Evidence of sambaquis (huge shell mounds left by the coastal inhabitants who lived on shellfish collected from the water’s edge) suggests that settled coastal communities lived here 5,000 years ago. When the Europeans arrived in the region, the indigenous inhabitants belonged to the Tupi or TupiGuarani, Puri, Botocudos and Maxacali linguistic groups. No Indian people in what is now Rio de Janeiro state survived the European incursions.

When the Portuguese settled their colony in the 1500′s they sought to leave the Indians in peace, however it was eventually broken by raids launched by French and Portuguese pirates who prowled the Brazilian coast in search of riches. As in the rest of Brazil, great efforts were put into enslaving the Indians to work plantations and converting them to Christianity. Gradually, routes up and down the coast were made to connect the far-flung outposts.

The history of the state was associated with the development of, and settlement along the roads. In the 16th century, the first established road linked Paraty with the valley of the Rio Paraíba, continuing into southern Minas Gerais. This became a route for exporting gold in the 18th century and it was followed by the Caminho Novo, also from Minas Gerais, which ended on the shores of the Baía de Guanabara.

By the time Brazilian independence had been declared in 1822, the gold mines had been exhausted and had given way to another treasure: coffee. The first coffee plantations were established in the old province of Rio de Janeiro, expanding throughout the nineteenth century as far as the Paraíba Valley in the state of São Paulo and other parts of Brazil. The crop was taken by mule train to new ports on the Baías de Guanabara, Sepetiba and Ilha Grande and these roads were the main means of communication until the coming of the railways after 1855. With the rail terminus, first from Petrópolis, then from São Paulo and Minas Gerais, Rio de Janeiro acquired a trading dominance, which added to its political importance within Brazil.

Until 1960, the state which is now Rio de Janeiro was called the Estado de Guanabara, with its capital at Niteroi. The city of Rio, as capital of Brazil, was a federal district in its own right. After Brasília had been made the capital of the country in 1960, the states of Guanabara and Rio de Janeiro were amalgamated into the new Estado do Rio de Janeiro with its capital at Rio.

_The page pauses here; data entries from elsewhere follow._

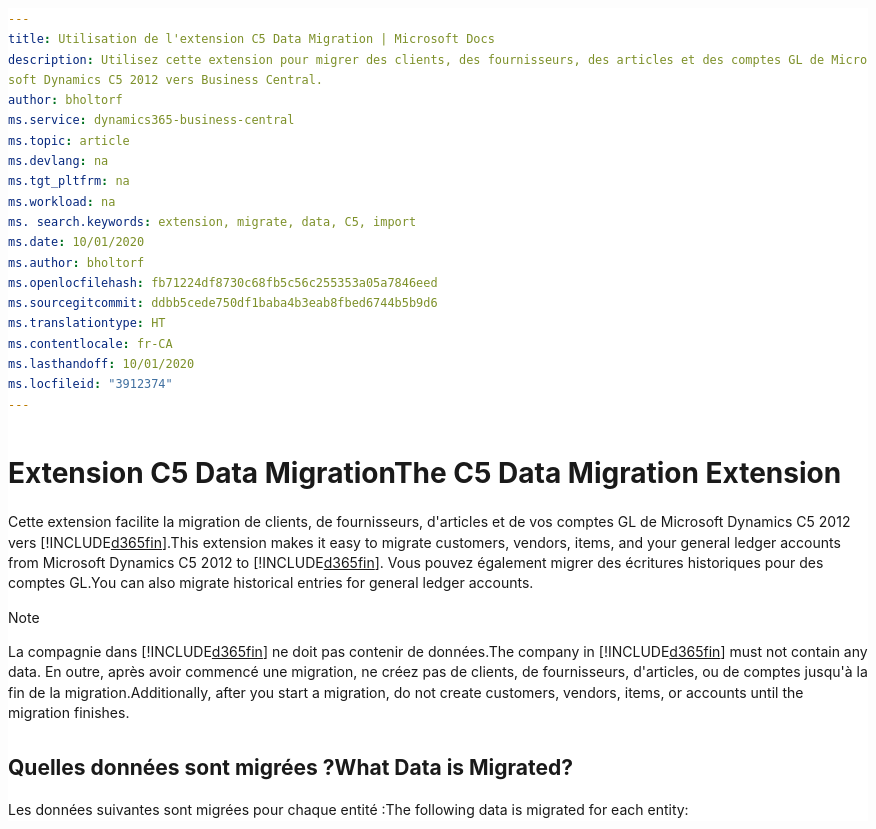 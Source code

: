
 ```yaml
---
title: Utilisation de l'extension C5 Data Migration | Microsoft Docs
description: Utilisez cette extension pour migrer des clients, des fournisseurs, des articles et des comptes GL de Microsoft Dynamics C5 2012 vers Business Central.
author: bholtorf
ms.service: dynamics365-business-central
ms.topic: article
ms.devlang: na
ms.tgt_pltfrm: na
ms.workload: na
ms. search.keywords: extension, migrate, data, C5, import
ms.date: 10/01/2020
ms.author: bholtorf
ms.openlocfilehash: fb71224df8730c68fb5c56c255353a05a7846eed
ms.sourcegitcommit: ddbb5cede750df1baba4b3eab8fbed6744b5b9d6
ms.translationtype: HT
ms.contentlocale: fr-CA
ms.lasthandoff: 10/01/2020
ms.locfileid: "3912374"
---
```

# <a name="the-c5-data-migration-extension"></a><span data-ttu-id="cb5a8-103">Extension C5 Data Migration</span><span class="sxs-lookup"><span data-stu-id="cb5a8-103">The C5 Data Migration Extension</span></span>

<span data-ttu-id="cb5a8-104">Cette extension facilite la migration de clients, de fournisseurs, d'articles et de vos comptes GL de Microsoft Dynamics C5 2012 vers [!INCLUDE[d365fin](includes/d365fin_md.md)].</span><span class="sxs-lookup"><span data-stu-id="cb5a8-104">This extension makes it easy to migrate customers, vendors, items, and your general ledger accounts from Microsoft Dynamics C5 2012 to [!INCLUDE[d365fin](includes/d365fin_md.md)].</span></span> <span data-ttu-id="cb5a8-105">Vous pouvez également migrer des écritures historiques pour des comptes GL.</span><span class="sxs-lookup"><span data-stu-id="cb5a8-105">You can also migrate historical entries for general ledger accounts.</span></span>

> [!Note]
> <span data-ttu-id="cb5a8-106">La compagnie dans [!INCLUDE[d365fin](includes/d365fin_md.md)] ne doit pas contenir de données.</span><span class="sxs-lookup"><span data-stu-id="cb5a8-106">The company in [!INCLUDE[d365fin](includes/d365fin_md.md)] must not contain any data.</span></span> <span data-ttu-id="cb5a8-107">En outre, après avoir commencé une migration, ne créez pas de clients, de fournisseurs, d'articles, ou de comptes jusqu'à la fin de la migration.</span><span class="sxs-lookup"><span data-stu-id="cb5a8-107">Additionally, after you start a migration, do not create customers, vendors, items, or accounts until the migration finishes.</span></span>

## <a name="what-data-is-migrated"></a><span data-ttu-id="cb5a8-108">Quelles données sont migrées ?</span><span class="sxs-lookup"><span data-stu-id="cb5a8-108">What Data is Migrated?</span></span>
<span data-ttu-id="cb5a8-109">Les données suivantes sont migrées pour chaque entité :</span><span class="sxs-lookup"><span data-stu-id="cb5a8-109">The following data is migrated for each entity:</span></span>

The joining together of the old capital and the state of Rio de Janeiro has created a significant economic force. The new state has become Brazil’s largest producer of petroleum, which is pumped from the Campos platform. This oil-field was discovered in 1974 and using Brazilian-made deep-water exploration technology, production from the Campos basin has reached the level of 52,600 m3 (330,000 barrels) a day, accounting for 70% of Brazil’s total petroleum output. During the early decades of the twentieth century, agriculture in the state of Rio de Janeiro went into decline and was no longer a force in the state’s economy.

The phenomenon of agricultural modernization, bringing about major transformations within the sector throughout Brazil from the 1970′s onwards, scarcely touched mainland Rio de Janeiro. Sugarcane is the state’s main crop, grown in the municipality of Campos dos Goitacazes. The state’s economy basically revolves around its industrial park and tourism. Of particular significance are the industries concerned with metallurgy, steel, chemicals, foodstuffs, mechanics, publishing and graphics, paper and cellulose, mineral extraction and petroleum derivatives. The state’s GDP accounts for 12.5% of the national GDP.

For many decades Rio de Janeiro was the second busiest and most important seaport in Brazil, a position it is set to recover with the construction of a modern port complex located in Sepetiba Bay. The state was the cradle of Brazil’s national steel industry with the founding in the 1940s of the state-owned Companhia Siderúrgica Nacional, now privatized. The first car production plant, the Fábrica Nacional de Motores (FNM) was set up in the state of Rio but is now closed. Ninety five per cent of the Brazilian shipbuilding industry is based in the state with the presence of the major national shipyards; this sector has been through a long period of stagnation and nowadays depends on major investment in order to make a recovery.

After going through a period of economic stagnation, the setting up of a Volkswagen plant in Resende has clearly signaled the rebirth of the state’s economy. The commercial vehicles factory has become the most visible symbol that Rio is again one of the most promising states on track for the international investment that is once again heading for Brazil.